Throughout the game, the way you solved puzzles got top marks. In a shock turn of events for an escape room there was not one single padlock from start to finish. In fact, in keeping with a magic themed rooms, the solution to each puzzle was some form of magic (at least by the definition of Clarke’s third law). Which brings me on to what made this room particularly special – it was entirely coherent. There was a clear story, and that story pervaded the whole experience. The puzzles were themed on wizardry/learning your craft and were backed up by an equally well matched room design. Few companies have achieved that in the thirty rooms I’ve played.
While there were lots of good points, there were still a couple of negatives. Overall, I felt there was an imbalance between the early puzzles and later ones in terms of difficulty/duration, with the result that we went through the second half much faster than the first. The second thing was that the finale wasn’t as good as it could have been. When you haven’t got a door to escape out of, you have to have an alternative finish moment that’s equally satisfying, and I don’t think they quite managed it. The endgame was fun, but just that moment when you’ve finished left me wondering whether there was still something else to do.
In spite of what felt like a slow start, we accelerated all the way through the game, and finished just after the 31 minute mark. In fairness, I’d come along with my most experienced escape room friends, so it was always likely that we’d get out relatively early, but this was the fastest I’ve got out of any room ever. While it’s obviously always difficult to get a room suitable for newcomers and experienced players alike, I think it’s critical that you appeal to the full range, so I feel they probably need to do some fine tuning here.
Note: I’ve since had an email from them telling me that typical escapes are 55+ minutes and the best time apart from ours is ~47 minutes (!).
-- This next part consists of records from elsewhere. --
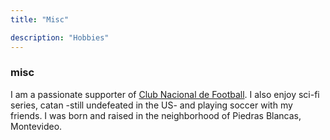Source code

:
 ```yaml
---
title: "Misc"

description: "Hobbies"
---
```


### misc

I am a passionate supporter of [Club Nacional de Football](https:nacional.uy). I also enjoy sci-fi series, catan -still undefeated in the US- and playing soccer with my friends. I was born and raised in the neighborhood of Piedras Blancas, Montevideo.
If you go along, please comment below on your perception of the difficulty!
For a room that took little over half an hour to escape from, I was surprised to feel I’d had my money’s worth. Some days you look back on an escape room and you feel like you took too long to solve specific parts, but in this case, it was very much the opposite – I felt like we’d been lucky on several occasions.
Regardless of whether they add in a couple of extra twists to make it a little tougher, I think this is a genuinely good game, that’s fantastic for beginners, and good for more experienced players, although in the latter case, I’d probably recommend going in with three players.
The puzzles are fun, beautifully aligned with the theme and the room itself is enjoyable to spend time in. Add to that some good hosts and you’ve got a winning combination. I’d definitely recommend playing this escape room, but even more, I’m going to be following their future plans with interest, because it feels like they’re creating experiences and not just stringing some puzzles together.
We went to L’abat jour, an Italian restaurant (yes, in spite of the name), halfway between Old Street and Moorgate. The starter of garlic bread with mozarella was excellent, but I thought the pizzas let it down – far too much crust, and not the nice stone oven baked style I’d expect from a traditional Italian. That said, one of us went for fish, and by all accounts it was good, so perhaps still worth a try.